YOUR OBJECTIVE: Within the data below, find the string "than" and return each line where it occurs.

Pictures paired with source code:
··········

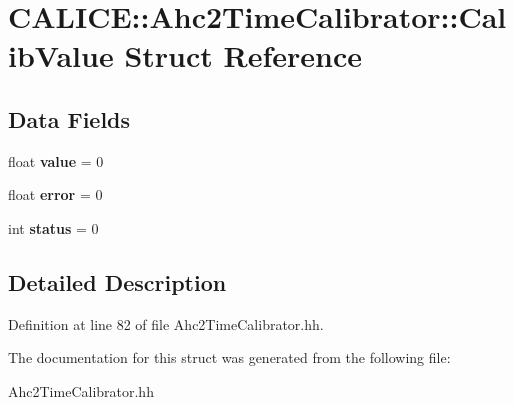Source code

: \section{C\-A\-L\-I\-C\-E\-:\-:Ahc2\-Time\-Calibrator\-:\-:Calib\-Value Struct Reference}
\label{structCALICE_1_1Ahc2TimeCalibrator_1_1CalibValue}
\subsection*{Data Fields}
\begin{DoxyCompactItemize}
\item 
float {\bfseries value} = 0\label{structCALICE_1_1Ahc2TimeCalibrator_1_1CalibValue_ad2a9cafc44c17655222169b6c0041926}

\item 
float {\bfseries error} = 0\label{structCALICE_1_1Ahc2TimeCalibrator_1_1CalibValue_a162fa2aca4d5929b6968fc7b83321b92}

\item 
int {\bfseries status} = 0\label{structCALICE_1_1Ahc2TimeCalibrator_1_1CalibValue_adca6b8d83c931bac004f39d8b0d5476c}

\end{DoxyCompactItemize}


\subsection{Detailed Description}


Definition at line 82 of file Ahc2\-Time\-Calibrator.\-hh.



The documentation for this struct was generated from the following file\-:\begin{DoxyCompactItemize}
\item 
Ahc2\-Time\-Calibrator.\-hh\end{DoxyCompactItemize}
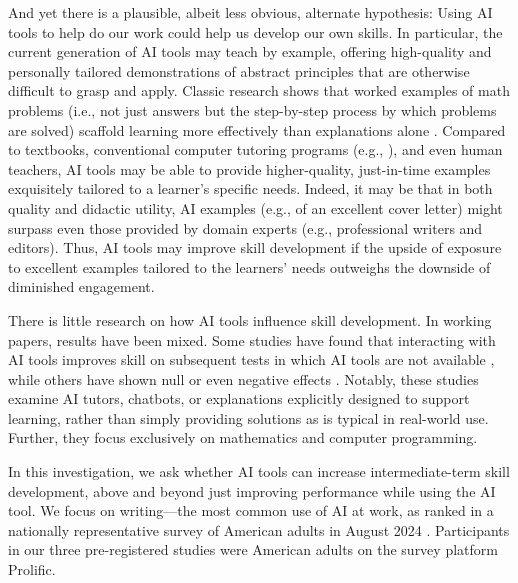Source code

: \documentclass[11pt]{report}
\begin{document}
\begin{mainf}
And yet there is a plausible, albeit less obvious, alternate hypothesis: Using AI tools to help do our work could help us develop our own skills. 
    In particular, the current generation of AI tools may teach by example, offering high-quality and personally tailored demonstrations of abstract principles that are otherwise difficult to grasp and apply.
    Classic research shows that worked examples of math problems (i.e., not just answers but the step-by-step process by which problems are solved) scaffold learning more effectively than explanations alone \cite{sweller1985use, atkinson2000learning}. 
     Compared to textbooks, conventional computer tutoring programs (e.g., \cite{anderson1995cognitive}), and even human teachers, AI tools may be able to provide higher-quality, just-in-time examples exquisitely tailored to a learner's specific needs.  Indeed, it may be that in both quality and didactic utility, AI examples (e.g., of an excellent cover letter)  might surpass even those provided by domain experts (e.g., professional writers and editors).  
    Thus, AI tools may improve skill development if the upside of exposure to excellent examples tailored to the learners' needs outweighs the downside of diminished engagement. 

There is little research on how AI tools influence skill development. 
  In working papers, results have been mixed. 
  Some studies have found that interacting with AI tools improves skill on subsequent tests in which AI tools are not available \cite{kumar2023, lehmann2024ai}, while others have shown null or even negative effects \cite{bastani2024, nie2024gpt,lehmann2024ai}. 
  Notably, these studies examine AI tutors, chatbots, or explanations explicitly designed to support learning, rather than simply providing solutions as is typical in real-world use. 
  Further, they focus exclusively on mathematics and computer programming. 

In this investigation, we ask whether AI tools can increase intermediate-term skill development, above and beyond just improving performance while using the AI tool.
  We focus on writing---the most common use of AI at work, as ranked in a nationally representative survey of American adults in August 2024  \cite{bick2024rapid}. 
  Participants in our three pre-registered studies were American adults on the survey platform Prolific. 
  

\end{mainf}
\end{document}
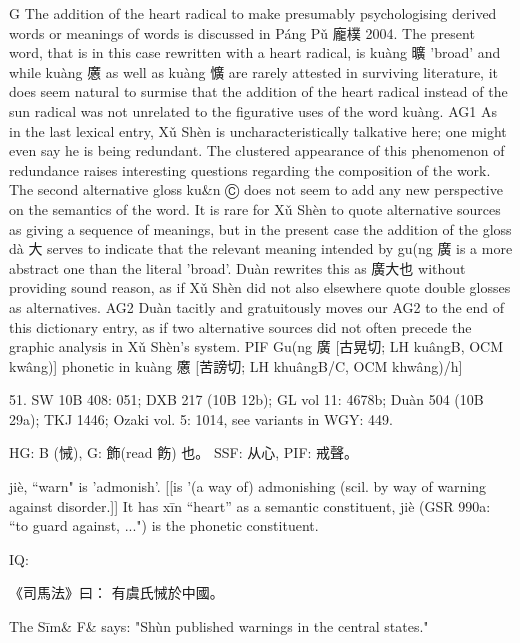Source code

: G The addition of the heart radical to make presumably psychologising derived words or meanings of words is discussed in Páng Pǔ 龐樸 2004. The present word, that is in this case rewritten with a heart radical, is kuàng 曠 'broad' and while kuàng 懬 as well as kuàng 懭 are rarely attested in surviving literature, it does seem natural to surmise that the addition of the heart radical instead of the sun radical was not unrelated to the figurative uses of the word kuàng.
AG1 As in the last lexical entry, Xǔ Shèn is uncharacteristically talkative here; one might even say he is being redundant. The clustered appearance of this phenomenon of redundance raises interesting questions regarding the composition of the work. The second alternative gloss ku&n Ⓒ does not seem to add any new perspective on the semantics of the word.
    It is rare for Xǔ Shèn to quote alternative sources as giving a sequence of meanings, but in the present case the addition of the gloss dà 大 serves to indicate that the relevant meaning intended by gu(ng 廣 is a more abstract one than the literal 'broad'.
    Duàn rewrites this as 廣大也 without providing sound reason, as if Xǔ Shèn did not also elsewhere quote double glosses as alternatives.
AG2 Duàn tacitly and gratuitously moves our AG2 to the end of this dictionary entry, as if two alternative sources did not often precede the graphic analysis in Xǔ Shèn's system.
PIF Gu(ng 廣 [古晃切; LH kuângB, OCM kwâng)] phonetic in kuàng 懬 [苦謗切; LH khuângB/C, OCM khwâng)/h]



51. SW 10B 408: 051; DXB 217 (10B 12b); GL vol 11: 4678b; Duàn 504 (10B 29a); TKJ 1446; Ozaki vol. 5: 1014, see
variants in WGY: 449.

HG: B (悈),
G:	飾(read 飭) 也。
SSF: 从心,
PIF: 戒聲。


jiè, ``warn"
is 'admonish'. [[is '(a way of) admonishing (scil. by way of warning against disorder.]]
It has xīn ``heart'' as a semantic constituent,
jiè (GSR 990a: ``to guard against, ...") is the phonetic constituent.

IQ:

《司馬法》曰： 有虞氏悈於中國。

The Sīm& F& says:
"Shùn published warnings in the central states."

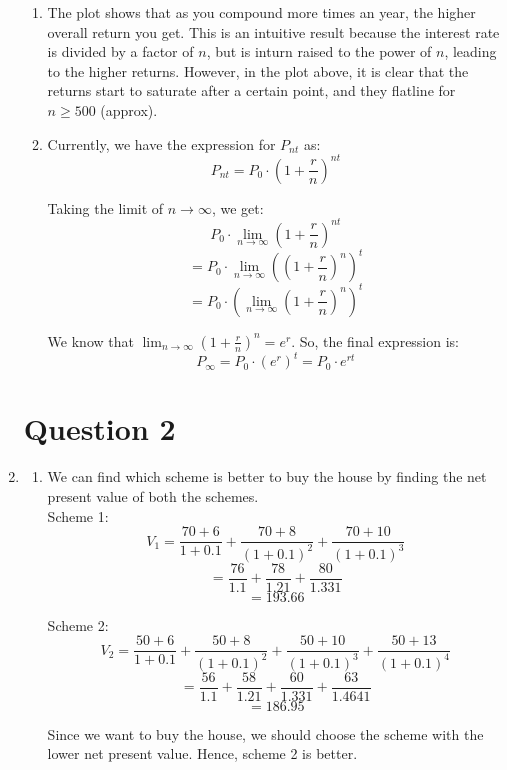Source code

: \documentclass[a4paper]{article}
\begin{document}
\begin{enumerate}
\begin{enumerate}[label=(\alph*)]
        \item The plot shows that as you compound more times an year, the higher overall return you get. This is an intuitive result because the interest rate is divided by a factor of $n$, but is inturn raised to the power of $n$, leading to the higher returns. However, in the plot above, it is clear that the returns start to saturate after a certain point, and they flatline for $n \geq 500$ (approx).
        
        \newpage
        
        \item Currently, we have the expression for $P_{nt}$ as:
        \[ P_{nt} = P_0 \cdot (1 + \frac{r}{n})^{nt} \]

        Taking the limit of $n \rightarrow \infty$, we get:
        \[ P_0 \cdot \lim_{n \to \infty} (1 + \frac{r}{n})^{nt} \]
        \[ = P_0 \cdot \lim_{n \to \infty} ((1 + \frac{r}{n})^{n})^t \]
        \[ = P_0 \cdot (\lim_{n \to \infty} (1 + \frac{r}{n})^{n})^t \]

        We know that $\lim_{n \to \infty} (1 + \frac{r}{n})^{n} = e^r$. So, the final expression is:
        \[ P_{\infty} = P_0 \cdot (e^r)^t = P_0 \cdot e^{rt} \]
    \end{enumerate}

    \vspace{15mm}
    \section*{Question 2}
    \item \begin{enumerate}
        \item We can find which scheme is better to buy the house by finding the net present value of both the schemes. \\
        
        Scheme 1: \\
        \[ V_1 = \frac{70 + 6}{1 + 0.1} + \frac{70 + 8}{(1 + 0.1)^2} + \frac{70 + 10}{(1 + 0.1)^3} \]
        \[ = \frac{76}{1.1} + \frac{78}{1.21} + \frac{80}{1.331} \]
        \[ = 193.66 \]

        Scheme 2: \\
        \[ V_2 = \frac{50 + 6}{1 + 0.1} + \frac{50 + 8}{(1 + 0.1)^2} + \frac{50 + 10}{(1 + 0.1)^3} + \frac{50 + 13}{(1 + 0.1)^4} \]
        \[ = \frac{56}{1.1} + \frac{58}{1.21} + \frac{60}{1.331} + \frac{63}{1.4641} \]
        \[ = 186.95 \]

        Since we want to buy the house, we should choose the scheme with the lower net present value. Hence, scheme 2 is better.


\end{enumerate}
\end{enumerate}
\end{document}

··········

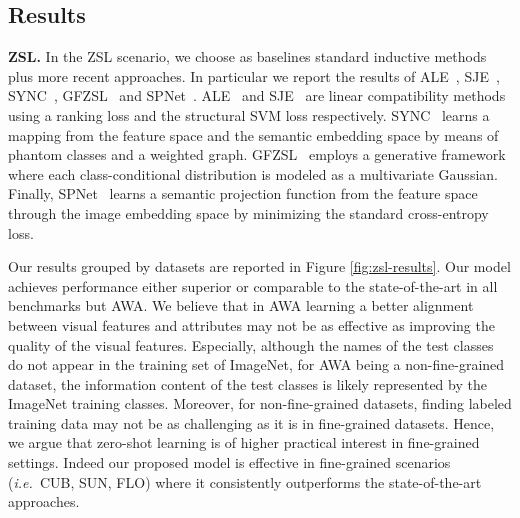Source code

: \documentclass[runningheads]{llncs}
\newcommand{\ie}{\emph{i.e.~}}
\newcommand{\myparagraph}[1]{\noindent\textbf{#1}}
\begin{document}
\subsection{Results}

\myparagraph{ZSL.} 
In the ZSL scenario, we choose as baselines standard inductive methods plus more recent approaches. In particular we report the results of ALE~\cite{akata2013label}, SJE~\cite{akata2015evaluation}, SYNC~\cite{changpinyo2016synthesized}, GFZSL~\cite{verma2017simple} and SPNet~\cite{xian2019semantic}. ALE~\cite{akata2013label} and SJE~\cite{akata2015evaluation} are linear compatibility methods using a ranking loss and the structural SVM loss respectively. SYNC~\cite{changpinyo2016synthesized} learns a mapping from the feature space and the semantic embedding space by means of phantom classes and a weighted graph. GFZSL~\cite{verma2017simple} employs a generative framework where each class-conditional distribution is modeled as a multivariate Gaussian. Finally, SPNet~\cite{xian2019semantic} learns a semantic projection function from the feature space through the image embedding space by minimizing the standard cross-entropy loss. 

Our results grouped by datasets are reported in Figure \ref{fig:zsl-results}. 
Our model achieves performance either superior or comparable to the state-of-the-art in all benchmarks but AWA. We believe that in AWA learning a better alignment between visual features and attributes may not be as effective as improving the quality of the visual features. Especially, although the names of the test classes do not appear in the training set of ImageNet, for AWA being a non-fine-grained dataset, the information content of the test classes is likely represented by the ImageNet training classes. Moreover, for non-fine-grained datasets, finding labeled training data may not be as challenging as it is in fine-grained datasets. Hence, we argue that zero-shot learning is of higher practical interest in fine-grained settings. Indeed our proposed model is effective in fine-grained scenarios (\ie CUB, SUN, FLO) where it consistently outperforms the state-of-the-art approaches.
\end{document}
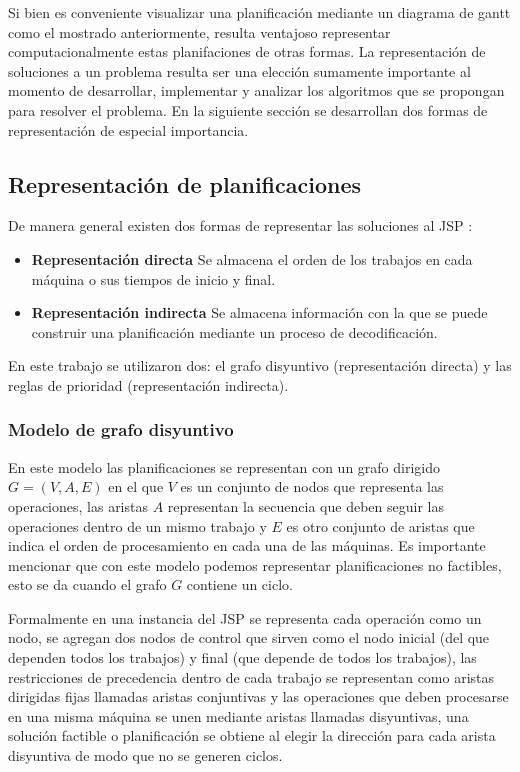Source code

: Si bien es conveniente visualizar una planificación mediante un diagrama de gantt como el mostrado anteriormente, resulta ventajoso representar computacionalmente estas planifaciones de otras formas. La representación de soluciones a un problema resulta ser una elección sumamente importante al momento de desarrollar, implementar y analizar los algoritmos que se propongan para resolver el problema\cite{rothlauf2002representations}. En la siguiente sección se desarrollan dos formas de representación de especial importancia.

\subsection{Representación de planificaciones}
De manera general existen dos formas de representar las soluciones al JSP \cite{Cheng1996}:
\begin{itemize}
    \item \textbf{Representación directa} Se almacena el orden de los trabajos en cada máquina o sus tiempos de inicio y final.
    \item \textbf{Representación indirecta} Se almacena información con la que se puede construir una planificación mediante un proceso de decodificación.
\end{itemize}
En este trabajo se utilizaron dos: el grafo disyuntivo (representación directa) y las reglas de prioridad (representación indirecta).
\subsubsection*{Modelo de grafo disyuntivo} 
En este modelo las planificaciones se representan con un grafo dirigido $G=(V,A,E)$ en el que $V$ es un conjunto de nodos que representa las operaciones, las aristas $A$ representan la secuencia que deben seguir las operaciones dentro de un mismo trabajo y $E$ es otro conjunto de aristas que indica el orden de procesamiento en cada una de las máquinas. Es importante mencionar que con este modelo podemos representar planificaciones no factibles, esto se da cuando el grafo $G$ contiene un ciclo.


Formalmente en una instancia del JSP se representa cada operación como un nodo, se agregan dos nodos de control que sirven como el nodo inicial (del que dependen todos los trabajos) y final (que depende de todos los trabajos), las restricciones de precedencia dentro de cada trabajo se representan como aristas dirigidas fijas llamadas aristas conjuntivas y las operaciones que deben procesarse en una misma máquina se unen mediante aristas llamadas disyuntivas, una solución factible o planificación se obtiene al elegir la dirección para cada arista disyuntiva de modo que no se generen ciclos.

··········

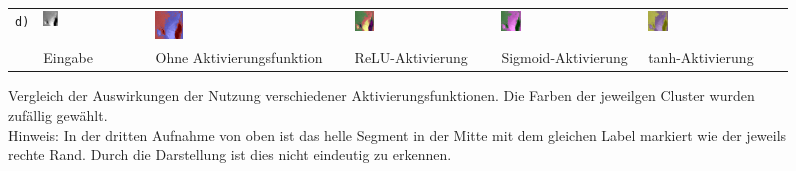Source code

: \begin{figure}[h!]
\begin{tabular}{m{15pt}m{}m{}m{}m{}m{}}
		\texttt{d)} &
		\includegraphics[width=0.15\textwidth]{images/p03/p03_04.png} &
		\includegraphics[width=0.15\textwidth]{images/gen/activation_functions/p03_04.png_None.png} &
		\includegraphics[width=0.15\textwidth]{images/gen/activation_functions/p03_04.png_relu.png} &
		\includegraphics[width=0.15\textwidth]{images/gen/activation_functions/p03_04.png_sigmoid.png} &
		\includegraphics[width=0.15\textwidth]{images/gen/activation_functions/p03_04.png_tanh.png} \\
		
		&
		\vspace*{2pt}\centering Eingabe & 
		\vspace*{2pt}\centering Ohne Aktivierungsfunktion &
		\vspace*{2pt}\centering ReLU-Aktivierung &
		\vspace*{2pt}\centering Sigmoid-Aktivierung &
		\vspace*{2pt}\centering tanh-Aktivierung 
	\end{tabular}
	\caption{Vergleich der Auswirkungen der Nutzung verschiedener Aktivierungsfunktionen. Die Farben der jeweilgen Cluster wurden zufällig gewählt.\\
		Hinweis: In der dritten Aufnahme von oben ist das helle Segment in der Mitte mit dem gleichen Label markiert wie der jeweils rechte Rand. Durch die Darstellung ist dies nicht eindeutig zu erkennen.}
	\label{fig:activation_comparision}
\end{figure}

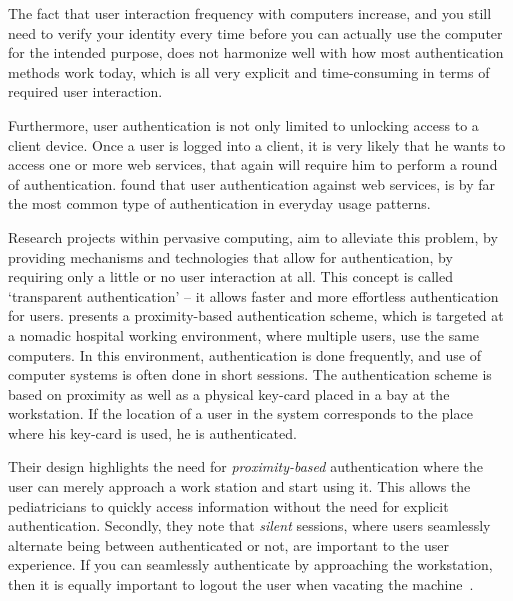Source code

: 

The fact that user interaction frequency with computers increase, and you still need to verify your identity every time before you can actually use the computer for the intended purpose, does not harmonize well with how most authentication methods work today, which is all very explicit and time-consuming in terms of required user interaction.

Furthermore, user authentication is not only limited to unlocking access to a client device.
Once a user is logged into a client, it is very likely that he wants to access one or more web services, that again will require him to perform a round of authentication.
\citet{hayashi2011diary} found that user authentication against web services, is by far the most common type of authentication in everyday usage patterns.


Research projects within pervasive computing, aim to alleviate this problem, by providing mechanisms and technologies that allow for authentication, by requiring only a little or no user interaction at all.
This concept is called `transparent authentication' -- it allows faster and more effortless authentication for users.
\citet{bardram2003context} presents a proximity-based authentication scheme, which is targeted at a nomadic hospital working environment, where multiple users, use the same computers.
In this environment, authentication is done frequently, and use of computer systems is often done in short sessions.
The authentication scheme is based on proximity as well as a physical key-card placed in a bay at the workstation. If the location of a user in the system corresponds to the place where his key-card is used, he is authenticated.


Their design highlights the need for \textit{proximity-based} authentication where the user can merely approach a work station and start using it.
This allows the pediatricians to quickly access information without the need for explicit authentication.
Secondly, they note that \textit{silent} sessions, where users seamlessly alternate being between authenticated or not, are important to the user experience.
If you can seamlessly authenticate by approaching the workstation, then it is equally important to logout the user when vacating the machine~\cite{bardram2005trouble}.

··········

RESULT FOR THIS EXERCISE:
    Classic research shows that worked examples of math problems (i.e., not just answers but the step-by-step process by which problems are solved) scaffold learning more effectively than explanations alone \cite{sweller1985use, atkinson2000learning}. 
  Notably, these studies examine AI tutors, chatbots, or explanations explicitly designed to support learning, rather than simply providing solutions as is typical in real-world use. 
    It is rare for Xǔ Shèn to quote alternative sources as giving a sequence of meanings, but in the present case the addition of the gloss dà 大 serves to indicate that the relevant meaning intended by gu(ng 廣 is a more abstract one than the literal 'broad'.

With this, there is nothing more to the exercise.